Reparem que não me parece que alguma Igreja do todo esteja arrependida em relação aos "pecados sexuais", por eles, o mesmo negacionismo da Inquisição estaria no ativo, no mesmo esquema dos Governantes desta região que se imunizam contra a Justiça. E a Igreja lá está a coadjuvar. Unha e carne.
Quem não se lembra de Paula Margarido, então líder da Comissão Diocesana dos Abusos Sexuais, que se limitou a fechar os olhos a suspeitas e denúncias? Quem não se lembra do Bispo a desconversar, meio irritado fora do adro da Sé, com um jornalista de uma TV do continente a abordar o tema da pedofilia no seio da Igreja? Quem não se lembra dos casos antigos destratados, quando o Bispo até fugiu de ações, como aquela da Igreja do Campanário onde deveria abordar o assunto dos abusos sexuais com 500 catequistas? Quem não sabe como, ainda não saíram desta, e já correm rumores de um novo caso, no ativo, que só se muda de paróquia quando os fiéis começam a desconfiar. Na suspeita deve-se parar tudo até que se esclareça, se for verdade evitou-se, se for mentira compensa-se. Neste quadro é natural que Albuquerque seja um anjo para a Igreja que o acolhe no branqueamento. Quando vejo o Bispo e a Paula Margarido juntos acho que os dois teriam muito que falar na Justiça civil para além das palavras de absolvição. Uma confissão às autoridades sobre o que sabem.
Mas por estes dias surge outra novidade, uma notícia avançada primeiramente pelo jornal digital 7Margens (em texto assinado por António Marujo) e replicada por outros meios como o SAPO 24, a 8 de abril de 2026.

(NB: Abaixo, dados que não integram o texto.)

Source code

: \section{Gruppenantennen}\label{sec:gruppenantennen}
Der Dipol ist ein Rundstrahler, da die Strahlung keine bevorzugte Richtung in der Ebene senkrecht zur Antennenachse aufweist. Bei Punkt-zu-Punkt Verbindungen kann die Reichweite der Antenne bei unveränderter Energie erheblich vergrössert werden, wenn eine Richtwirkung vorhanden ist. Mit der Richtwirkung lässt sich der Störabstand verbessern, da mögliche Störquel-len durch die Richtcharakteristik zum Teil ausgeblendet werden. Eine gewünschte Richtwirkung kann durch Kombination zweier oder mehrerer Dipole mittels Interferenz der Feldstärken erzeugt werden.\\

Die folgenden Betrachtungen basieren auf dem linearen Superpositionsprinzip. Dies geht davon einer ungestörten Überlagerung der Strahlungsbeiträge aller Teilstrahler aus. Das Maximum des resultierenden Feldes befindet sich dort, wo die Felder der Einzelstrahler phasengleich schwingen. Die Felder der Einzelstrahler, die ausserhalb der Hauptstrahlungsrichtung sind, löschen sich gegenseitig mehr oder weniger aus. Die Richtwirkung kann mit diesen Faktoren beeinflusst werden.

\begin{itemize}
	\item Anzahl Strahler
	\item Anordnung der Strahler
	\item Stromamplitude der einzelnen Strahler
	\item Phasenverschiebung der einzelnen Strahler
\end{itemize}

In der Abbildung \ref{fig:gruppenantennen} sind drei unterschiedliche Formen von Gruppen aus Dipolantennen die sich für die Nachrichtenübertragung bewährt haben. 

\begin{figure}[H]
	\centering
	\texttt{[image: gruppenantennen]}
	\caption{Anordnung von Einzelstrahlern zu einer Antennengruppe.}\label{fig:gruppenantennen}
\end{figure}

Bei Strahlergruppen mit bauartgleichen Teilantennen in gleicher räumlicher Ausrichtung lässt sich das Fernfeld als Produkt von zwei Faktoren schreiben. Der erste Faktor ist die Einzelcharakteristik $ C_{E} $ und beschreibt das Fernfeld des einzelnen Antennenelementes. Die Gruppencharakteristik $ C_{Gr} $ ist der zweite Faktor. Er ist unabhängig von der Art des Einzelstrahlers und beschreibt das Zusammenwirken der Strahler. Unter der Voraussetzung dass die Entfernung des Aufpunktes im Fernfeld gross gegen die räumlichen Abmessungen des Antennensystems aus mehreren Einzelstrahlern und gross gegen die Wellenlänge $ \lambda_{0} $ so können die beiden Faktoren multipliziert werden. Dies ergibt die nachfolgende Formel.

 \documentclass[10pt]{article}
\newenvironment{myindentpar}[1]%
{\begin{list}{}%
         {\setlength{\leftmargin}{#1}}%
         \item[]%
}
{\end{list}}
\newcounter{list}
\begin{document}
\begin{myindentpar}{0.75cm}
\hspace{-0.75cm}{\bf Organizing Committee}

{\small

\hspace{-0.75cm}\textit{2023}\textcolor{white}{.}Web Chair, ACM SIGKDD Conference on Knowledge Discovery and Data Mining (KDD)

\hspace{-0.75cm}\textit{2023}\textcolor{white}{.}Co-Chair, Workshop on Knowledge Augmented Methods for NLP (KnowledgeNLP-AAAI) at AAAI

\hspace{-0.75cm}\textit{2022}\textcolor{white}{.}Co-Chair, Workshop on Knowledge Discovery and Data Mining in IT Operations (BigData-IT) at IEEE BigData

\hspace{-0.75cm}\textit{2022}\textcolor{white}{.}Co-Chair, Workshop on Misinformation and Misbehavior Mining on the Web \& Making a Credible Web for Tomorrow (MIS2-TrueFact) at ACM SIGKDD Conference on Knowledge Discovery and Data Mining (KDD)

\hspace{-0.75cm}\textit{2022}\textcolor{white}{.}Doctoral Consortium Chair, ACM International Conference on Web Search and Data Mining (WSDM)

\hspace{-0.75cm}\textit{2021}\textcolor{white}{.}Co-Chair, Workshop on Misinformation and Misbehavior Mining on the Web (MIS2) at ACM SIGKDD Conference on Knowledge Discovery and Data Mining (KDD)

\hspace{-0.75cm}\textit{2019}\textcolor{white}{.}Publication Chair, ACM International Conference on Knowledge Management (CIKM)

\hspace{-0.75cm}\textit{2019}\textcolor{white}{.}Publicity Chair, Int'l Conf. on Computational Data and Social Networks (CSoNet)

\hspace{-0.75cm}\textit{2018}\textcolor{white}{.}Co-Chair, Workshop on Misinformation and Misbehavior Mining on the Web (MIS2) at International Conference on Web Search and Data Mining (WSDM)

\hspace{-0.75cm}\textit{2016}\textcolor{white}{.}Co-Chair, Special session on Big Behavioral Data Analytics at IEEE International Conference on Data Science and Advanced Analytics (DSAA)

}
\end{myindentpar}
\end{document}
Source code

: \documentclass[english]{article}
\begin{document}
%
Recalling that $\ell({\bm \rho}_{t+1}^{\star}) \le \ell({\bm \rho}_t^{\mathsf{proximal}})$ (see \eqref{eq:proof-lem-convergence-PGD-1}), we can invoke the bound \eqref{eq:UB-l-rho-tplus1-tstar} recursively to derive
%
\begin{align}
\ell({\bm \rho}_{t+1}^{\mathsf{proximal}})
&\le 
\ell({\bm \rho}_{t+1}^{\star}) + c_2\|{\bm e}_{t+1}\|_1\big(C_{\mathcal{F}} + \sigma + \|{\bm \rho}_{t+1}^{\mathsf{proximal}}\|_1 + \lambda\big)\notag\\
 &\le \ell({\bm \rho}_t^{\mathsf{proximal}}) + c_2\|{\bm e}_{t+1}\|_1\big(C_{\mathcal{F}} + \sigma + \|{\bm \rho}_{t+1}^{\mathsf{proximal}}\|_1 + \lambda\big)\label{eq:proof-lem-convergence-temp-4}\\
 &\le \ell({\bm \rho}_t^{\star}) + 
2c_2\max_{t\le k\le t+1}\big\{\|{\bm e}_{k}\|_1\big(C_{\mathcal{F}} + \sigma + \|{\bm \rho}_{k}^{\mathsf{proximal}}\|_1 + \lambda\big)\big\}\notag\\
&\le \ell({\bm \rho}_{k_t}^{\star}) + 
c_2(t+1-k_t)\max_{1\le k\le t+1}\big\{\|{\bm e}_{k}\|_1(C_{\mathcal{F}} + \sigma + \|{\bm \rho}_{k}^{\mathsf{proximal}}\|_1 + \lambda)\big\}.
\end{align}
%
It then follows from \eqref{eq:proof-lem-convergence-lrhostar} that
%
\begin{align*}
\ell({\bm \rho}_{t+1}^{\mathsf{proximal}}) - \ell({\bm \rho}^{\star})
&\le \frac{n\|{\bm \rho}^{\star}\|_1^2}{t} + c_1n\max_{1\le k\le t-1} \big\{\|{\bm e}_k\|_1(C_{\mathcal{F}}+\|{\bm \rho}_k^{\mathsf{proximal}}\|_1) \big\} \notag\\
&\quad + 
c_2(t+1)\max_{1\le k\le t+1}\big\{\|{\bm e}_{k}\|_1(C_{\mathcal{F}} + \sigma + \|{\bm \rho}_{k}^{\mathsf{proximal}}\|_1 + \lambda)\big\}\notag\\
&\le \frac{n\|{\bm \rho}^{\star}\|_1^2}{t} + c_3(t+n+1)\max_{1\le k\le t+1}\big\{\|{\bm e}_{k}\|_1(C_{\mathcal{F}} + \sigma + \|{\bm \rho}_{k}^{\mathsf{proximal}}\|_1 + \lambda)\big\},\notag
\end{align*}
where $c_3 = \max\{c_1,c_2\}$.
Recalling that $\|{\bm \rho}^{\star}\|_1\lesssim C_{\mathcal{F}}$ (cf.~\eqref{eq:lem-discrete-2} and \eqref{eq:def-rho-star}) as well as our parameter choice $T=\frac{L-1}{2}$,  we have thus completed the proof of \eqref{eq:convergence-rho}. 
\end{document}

De acordo com a investigação do 7Margens, o Bispo do Funchal (D. Nuno Brás), juntamente com os bispos do Porto e de Viseu, terá estado entre os prelados que defenderam a redução dos valores das compensações propostas para as vítimas de abusos sexuais.
- https://setemargens.com/bispos-do-porto-viseu-e-funchal-entre-os-que-defenderam-reducao-dos-valores-das-compensacoes-as-vitimas/
O debate ocorreu durante a definição da tabela de indemnizações (que ficaram fixadas entre 9 mil e 45 mil euros). A posição de D. Nuno Brás e dos outros bispos citados terá sido no sentido de baixar estes patamares, o que gerou críticas internas e externas, contrastando com a vontade de outros bispos que defendiam valores mais elevados em linha com o que foi sugerido pelo Grupo VITA.
De notar que, após a saída desta notícia, o Bispo do Porto (Manuel Linda) veio publicamente negar ter apoiado a redução, mas até ao momento não houve um desmentido formal ou comentário detalhado de D. Nuno Brás sobre esta revelação específica do 7Margens. E isto soma aos seus antecedentes.
Senhor Bispo, do que teme? O que esconde? O que evita?